Thursday, August 27, 2015

Republicans Can't Win With White Voters Alone

An influential set of conservatives argues changing demographics won't doom the GOP, but the smart money -- and the math -- are not on their side.

Via The Atlantic:

Infographic
The key question facing the GOP is whether Obama's 2012 performance represents a structural Democratic decline among whites that could deepen even further in the years ahead -- or a floor from which the next Democratic nominee is likely to improve.


In recent months, a chorus of conservative analysts has bet on the first option. They insist that Republicans, by improving both turnout and already-gaping margins among whites, can recapture the White House in 2016 without reformulating their agenda to attract more minority voters -- most prominently by passing immigration-reform legislation that includes a pathway to citizenship for those here illegally.
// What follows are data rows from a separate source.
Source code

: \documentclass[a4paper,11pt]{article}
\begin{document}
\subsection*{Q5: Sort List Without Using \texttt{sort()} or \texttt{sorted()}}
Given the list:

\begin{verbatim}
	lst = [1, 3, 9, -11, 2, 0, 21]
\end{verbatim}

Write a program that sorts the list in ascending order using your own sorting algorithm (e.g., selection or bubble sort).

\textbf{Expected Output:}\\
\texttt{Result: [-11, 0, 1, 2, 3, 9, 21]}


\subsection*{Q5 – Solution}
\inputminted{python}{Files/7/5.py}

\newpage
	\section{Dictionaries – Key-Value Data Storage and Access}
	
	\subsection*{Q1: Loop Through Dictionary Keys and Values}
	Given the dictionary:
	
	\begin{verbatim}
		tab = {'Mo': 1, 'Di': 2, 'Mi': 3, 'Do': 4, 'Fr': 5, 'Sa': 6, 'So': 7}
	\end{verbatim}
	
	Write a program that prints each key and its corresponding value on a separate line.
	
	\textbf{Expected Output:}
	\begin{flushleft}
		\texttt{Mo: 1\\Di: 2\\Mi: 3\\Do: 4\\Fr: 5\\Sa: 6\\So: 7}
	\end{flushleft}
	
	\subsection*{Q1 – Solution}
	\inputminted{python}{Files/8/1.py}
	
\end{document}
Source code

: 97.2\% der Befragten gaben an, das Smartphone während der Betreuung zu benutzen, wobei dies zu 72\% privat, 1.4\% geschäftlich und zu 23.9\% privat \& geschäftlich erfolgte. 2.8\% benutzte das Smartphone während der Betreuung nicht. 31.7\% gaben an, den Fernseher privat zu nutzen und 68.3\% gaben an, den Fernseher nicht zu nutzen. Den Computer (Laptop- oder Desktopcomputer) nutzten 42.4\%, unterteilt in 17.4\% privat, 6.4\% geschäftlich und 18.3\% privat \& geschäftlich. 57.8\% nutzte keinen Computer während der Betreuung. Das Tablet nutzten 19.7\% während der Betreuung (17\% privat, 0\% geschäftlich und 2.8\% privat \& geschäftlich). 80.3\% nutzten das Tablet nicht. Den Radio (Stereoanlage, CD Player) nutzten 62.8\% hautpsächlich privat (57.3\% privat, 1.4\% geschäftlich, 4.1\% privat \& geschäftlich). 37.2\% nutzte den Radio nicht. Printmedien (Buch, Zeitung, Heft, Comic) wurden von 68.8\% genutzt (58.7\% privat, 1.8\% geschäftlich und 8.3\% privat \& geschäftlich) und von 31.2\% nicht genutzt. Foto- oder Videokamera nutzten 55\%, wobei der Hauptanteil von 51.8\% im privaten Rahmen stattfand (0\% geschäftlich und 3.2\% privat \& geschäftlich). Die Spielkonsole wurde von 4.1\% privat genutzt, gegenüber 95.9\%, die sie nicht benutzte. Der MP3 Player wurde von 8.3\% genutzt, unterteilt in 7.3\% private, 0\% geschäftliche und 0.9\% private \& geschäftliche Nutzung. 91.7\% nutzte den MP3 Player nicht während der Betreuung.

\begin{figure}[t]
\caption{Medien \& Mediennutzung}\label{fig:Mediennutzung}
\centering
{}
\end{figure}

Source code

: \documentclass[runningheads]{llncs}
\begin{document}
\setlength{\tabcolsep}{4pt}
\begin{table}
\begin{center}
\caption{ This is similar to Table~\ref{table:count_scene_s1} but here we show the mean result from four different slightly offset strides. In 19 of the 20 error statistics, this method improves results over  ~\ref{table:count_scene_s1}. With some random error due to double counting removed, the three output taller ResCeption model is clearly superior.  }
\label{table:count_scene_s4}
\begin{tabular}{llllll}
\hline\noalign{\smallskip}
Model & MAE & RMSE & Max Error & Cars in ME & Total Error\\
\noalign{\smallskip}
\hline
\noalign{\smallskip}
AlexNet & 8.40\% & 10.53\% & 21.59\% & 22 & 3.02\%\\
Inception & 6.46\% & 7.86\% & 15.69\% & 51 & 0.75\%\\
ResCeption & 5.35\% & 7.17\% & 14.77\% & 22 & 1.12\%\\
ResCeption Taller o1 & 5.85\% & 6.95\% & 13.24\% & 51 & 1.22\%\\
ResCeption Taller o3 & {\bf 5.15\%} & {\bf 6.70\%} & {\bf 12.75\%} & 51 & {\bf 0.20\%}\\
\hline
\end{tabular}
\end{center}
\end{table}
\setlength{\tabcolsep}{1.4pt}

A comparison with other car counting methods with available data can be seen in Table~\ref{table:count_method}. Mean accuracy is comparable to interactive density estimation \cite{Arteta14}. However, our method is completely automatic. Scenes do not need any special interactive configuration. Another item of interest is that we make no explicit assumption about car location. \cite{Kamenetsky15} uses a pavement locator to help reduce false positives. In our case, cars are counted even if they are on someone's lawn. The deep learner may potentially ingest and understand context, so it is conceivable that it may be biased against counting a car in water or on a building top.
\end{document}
On the other side is an array of Republican strategists who view minority outreach and immigration reform as critical to restoring the party's competitiveness -- and consider it suicidal for the GOP to bet its future on the prospect that it can squeeze even larger advantages out of the diminishing pool of white voters. Karl Rove, the chief strategist for George W. Bush's two presidential victories, has noted that relying entirely on whites would soon require Republicans to regularly match the towering advantage Reagan recorded among them when he lost only a single state in his 1984 reelection. "It's unreasonable to expect Republicans to routinely pull numbers that last occurred in a 49-state sweep," Rove said at the Aspen Ideas Festival this summer.